# Relational Parsing, part 0, recognizer

Examining relational parsing, a new general context-free parsing algorithm.

I will write a recognizer in haskell, and iterate through the design. I'm not certain I got it correct, so please examine the paper for details. They've done a good job explaining it, but I'm dumb and I had to guess some details.

Throughout the session, I will use the same grammar described here.

`Elem0 -> Elem1`

`Elem0 -> Elem1 Plus Elem0`

`Elem1 -> Elem2`

`Elem1 -> Elem2 Mul Elem1`

`Elem2 -> Term`

`Elem2 -> LeftP Elem0 RightP`

IMPORTANT! Left-recursive grammars require extra attention.

Our final module is going to use sets, maps and state.

`module Recognizer where`

`import qualified Data.Set as Set`

`import qualified Data.Map as Map`

`import Control.Monad.State.Lazy`

Symbols need to be described in Haskell:

`data S = Elem0 | Elem1 | Elem2 | Term | Plus | Mul | LeftP | RightP`

`deriving (Show, Eq, Ord)`

`type Token = S`

The key concept of the algorithm is the left linear closure.

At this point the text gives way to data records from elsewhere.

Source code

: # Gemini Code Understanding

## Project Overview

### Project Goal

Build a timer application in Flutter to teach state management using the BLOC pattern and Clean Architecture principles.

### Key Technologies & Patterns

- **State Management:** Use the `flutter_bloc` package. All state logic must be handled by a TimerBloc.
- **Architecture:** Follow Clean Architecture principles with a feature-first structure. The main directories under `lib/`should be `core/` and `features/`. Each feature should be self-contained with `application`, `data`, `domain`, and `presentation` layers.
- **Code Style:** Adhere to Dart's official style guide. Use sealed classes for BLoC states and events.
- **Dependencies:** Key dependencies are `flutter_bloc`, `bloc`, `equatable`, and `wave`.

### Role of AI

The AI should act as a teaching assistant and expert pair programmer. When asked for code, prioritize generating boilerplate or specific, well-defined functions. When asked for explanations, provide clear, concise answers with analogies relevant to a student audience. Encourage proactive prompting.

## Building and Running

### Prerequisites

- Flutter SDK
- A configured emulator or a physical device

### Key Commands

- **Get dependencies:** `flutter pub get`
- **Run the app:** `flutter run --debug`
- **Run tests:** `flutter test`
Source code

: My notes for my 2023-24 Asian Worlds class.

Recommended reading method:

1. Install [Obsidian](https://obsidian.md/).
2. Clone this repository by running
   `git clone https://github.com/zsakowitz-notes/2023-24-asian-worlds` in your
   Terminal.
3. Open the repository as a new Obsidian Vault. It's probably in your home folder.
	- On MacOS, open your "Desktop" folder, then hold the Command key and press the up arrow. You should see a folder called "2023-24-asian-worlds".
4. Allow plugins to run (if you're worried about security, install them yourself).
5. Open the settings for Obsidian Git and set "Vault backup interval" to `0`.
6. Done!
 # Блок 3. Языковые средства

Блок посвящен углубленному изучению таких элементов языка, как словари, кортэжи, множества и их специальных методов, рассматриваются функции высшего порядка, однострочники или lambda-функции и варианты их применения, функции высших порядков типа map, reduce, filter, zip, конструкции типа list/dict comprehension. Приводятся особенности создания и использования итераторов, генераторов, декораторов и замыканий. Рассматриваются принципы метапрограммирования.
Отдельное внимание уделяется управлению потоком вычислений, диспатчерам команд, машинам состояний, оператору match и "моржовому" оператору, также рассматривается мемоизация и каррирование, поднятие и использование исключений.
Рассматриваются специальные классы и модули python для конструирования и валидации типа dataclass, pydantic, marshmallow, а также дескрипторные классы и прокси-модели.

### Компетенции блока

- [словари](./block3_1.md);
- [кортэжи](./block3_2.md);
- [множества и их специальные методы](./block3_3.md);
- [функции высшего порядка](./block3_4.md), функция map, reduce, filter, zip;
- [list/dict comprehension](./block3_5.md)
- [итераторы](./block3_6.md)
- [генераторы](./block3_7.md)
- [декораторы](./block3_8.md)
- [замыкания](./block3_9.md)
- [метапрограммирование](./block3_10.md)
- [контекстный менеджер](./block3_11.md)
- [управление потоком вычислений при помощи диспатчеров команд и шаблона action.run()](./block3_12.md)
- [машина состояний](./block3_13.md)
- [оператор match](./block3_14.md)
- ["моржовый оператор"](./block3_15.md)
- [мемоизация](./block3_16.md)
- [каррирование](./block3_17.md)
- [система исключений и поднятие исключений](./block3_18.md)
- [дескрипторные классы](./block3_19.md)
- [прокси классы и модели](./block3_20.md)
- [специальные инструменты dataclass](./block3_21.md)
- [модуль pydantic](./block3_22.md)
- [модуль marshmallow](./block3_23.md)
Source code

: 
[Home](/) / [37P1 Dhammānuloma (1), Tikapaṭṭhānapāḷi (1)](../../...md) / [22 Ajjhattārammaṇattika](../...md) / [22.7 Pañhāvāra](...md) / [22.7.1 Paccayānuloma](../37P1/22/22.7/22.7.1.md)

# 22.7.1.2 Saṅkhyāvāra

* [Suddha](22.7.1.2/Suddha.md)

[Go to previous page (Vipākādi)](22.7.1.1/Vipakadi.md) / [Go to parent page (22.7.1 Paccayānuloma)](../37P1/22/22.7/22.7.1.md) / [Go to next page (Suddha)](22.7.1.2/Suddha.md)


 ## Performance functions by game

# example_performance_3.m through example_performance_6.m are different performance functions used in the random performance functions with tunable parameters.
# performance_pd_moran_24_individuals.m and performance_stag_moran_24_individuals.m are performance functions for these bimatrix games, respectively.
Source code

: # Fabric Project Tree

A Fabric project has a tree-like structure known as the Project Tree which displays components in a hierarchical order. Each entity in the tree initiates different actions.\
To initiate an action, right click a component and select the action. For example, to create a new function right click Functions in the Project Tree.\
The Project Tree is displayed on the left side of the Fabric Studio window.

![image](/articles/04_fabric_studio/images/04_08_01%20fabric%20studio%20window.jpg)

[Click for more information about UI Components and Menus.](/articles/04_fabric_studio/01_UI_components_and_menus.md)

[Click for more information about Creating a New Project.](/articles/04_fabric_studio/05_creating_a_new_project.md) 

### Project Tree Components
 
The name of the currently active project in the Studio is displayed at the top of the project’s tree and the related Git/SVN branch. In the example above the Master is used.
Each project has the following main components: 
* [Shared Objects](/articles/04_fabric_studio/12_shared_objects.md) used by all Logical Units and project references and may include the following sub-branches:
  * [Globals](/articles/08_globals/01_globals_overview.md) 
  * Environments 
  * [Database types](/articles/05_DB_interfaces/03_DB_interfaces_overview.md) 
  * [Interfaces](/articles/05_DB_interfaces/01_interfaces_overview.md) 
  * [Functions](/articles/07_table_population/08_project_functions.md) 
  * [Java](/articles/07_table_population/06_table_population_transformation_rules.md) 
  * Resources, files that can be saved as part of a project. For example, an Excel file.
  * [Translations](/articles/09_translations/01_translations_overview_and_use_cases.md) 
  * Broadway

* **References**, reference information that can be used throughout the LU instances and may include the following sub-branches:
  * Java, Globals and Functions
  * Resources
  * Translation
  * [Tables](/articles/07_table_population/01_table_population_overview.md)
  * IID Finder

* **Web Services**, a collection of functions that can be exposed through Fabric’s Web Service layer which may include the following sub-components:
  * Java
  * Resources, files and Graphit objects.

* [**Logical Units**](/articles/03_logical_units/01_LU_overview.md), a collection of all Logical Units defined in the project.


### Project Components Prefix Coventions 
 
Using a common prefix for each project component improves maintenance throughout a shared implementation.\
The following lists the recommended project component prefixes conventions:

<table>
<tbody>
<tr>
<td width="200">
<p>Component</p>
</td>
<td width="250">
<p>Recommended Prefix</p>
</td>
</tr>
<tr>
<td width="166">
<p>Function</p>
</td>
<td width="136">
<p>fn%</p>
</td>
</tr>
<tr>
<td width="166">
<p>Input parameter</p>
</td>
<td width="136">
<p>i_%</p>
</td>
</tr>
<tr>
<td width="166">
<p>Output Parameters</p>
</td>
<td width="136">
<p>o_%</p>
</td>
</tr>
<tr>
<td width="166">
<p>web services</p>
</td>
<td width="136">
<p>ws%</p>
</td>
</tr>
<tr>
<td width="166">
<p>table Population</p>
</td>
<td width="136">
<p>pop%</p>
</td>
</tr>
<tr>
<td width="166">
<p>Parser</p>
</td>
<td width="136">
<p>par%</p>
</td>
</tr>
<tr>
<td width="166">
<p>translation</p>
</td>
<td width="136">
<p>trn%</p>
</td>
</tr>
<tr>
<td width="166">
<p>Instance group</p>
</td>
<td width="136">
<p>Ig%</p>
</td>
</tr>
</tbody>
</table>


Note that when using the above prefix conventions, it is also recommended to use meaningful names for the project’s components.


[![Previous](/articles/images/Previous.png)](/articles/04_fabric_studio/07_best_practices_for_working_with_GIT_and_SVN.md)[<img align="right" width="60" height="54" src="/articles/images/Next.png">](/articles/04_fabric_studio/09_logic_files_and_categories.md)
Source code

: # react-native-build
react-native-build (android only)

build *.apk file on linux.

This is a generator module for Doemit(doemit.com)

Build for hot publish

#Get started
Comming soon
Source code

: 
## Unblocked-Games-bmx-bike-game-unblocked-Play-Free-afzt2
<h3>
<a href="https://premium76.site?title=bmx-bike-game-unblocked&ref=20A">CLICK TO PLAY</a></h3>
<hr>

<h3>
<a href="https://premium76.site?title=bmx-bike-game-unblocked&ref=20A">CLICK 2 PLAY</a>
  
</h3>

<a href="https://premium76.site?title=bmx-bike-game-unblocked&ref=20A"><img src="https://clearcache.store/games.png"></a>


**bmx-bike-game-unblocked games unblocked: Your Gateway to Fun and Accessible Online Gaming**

It consists from derivation steps that are left-linear: they start with a terminal symbol. We can define it for our grammar as follows:

`left_linear_closure :: S -> [[S]]`

`left_linear_closure Elem0 = [`

`[Term],`

`[LeftP, Elem0, RightP],`

`[Term, Mul, Elem1],`

`[LeftP, Elem0, RightP, Mul, Elem1],`

`[Term, Plus, Elem0],`

`[LeftP, Elem0, RightP, Plus, Elem0],`

`[Term, Mul, Elem1, Plus, Elem0],`

`[LeftP, Elem0, RightP, Mul, Elem1, Plus, Elem0]]`

`left_linear_closure Elem1 = [`

`[Term],`

`[LeftP, Elem0, RightP],`

`[Term, Mul, Elem1],`

`[LeftP, Elem0, RightP, Mul, Elem1]]`

`left_linear_closure Elem2 = [`

`[Term],`

`[LeftP, Elem0, RightP]]`

`left_linear_closure Term = [[Term]]`

`left_linear_closure Plus = [[Plus]]`

`left_linear_closure Mul = [[Mul]]`

`left_linear_closure LeftP = [[LeftP]]`

`left_linear_closure RightP = [[RightP]]`

The paper combines the left-linear closure with a derivation step. It takes a set of words in a language and produces an another language with the symbol chopped off from the front.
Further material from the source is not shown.